"Setiap ada kenaikan harga BBM selalu diikuti adanya kenaikan jumlah masyarakat miskin ini sesuai data yang ada. Untuk itu sekarang pemerintah sedang cari formula baru dengan kenaikan BBM tidak disertai tambahnya jumlah orang miskin," kata Menteri Negara BUMN Dahlan Iskan dalam sebuah seminar di Solo, Sabtu (25/2).

Ia mengatakan, pemerintah sekarang untuk menaikan harga BBM mendapat tekanan yang sangat kuat.
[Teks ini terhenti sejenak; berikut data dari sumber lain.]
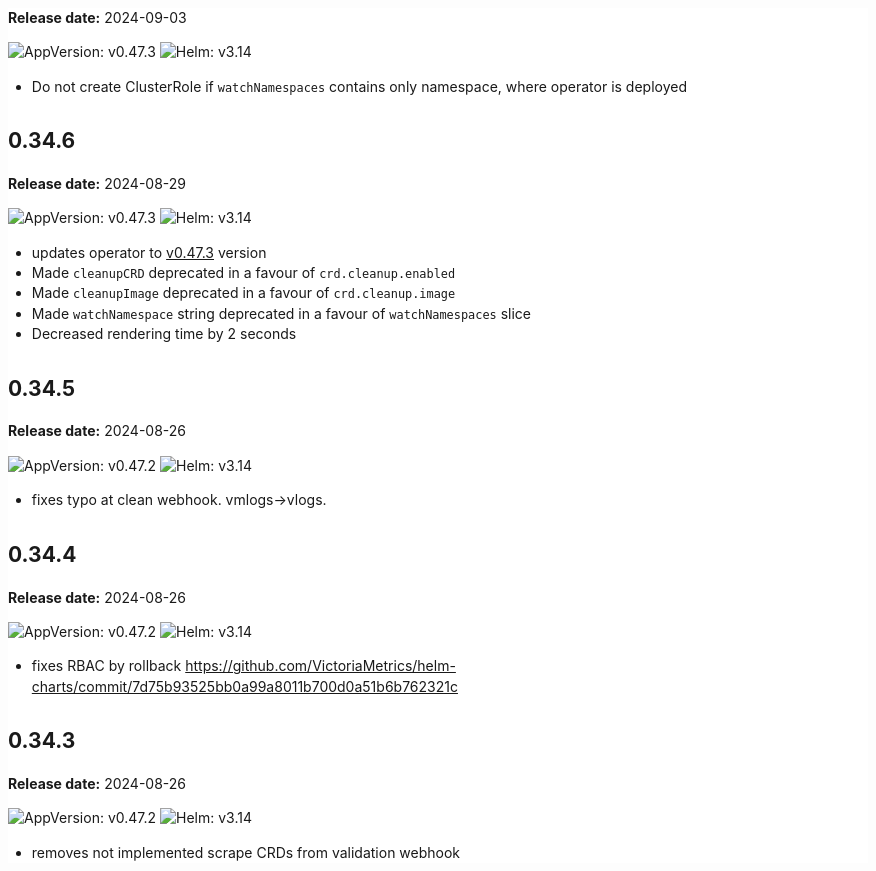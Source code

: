 **Release date:** 2024-09-03

![AppVersion: v0.47.3](https://img.shields.io/badge/v0.47.3-success?logo=VictoriaMetrics&labelColor=gray&link=https%3A%2F%2Fdocs.victoriametrics.com%2Foperator%2Fchangelog%2F%23v0473)
![Helm: v3.14](https://img.shields.io/badge/Helm-v3.14%2B-informational?color=informational&logo=helm&link=https%3A%2F%2Fgithub.com%2Fhelm%2Fhelm%2Freleases%2Ftag%2Fv3.14.0)

- Do not create ClusterRole if `watchNamespaces` contains only namespace, where operator is deployed

## 0.34.6

**Release date:** 2024-08-29

![AppVersion: v0.47.3](https://img.shields.io/badge/v0.47.3-success?logo=VictoriaMetrics&labelColor=gray&link=https%3A%2F%2Fdocs.victoriametrics.com%2Foperator%2Fchangelog%2F%23v0473)
![Helm: v3.14](https://img.shields.io/badge/Helm-v3.14%2B-informational?color=informational&logo=helm&link=https%3A%2F%2Fgithub.com%2Fhelm%2Fhelm%2Freleases%2Ftag%2Fv3.14.0)

- updates operator to [v0.47.3](https://github.com/VictoriaMetrics/operator/releases/tag/v0.47.3) version
- Made `cleanupCRD` deprecated in a favour of `crd.cleanup.enabled`
- Made `cleanupImage` deprecated in a favour of `crd.cleanup.image`
- Made `watchNamespace` string deprecated in a favour of `watchNamespaces` slice
- Decreased rendering time by 2 seconds

## 0.34.5

**Release date:** 2024-08-26

![AppVersion: v0.47.2](https://img.shields.io/badge/v0.47.2-success?logo=VictoriaMetrics&labelColor=gray&link=https%3A%2F%2Fdocs.victoriametrics.com%2Foperator%2Fchangelog%2F%23v0472)
![Helm: v3.14](https://img.shields.io/badge/Helm-v3.14%2B-informational?color=informational&logo=helm&link=https%3A%2F%2Fgithub.com%2Fhelm%2Fhelm%2Freleases%2Ftag%2Fv3.14.0)

- fixes typo at clean webhook. vmlogs->vlogs.

## 0.34.4

**Release date:** 2024-08-26

![AppVersion: v0.47.2](https://img.shields.io/badge/v0.47.2-success?logo=VictoriaMetrics&labelColor=gray&link=https%3A%2F%2Fdocs.victoriametrics.com%2Foperator%2Fchangelog%2F%23v0472)
![Helm: v3.14](https://img.shields.io/badge/Helm-v3.14%2B-informational?color=informational&logo=helm&link=https%3A%2F%2Fgithub.com%2Fhelm%2Fhelm%2Freleases%2Ftag%2Fv3.14.0)

- fixes RBAC by rollback <https://github.com/VictoriaMetrics/helm-charts/commit/7d75b93525bb0a99a8011b700d0a51b6b762321c>

## 0.34.3

**Release date:** 2024-08-26

![AppVersion: v0.47.2](https://img.shields.io/badge/v0.47.2-success?logo=VictoriaMetrics&labelColor=gray&link=https%3A%2F%2Fdocs.victoriametrics.com%2Foperator%2Fchangelog%2F%23v0472)
![Helm: v3.14](https://img.shields.io/badge/Helm-v3.14%2B-informational?color=informational&logo=helm&link=https%3A%2F%2Fgithub.com%2Fhelm%2Fhelm%2Freleases%2Ftag%2Fv3.14.0)

- removes not implemented scrape CRDs from validation webhook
Padahal untuk subsidi BBM ini nilainya telah mencapai Rp200 triliun. "Angka ini sudah cukup besar uang sebanyak itu hanya diperuntukan kepada orang-orang yang memiliki mobil saja".

"Ya uang sebanyak itu memang akan lebih baik untuk membangun inprastruktur seperti jalan dan lain-lain yang bisa memberikan nilai tambah kepada masyarakat," kata Menteri.

Menyinggung mengenai masalah mengembangkan ekonomi kerakyatan menuju Indonesia sejahtera, Dahlan mengatakan memang mengenai masalah ini sangat mudah untuk diucapkan, tetapi ini sangat berat untuk diwujudkan.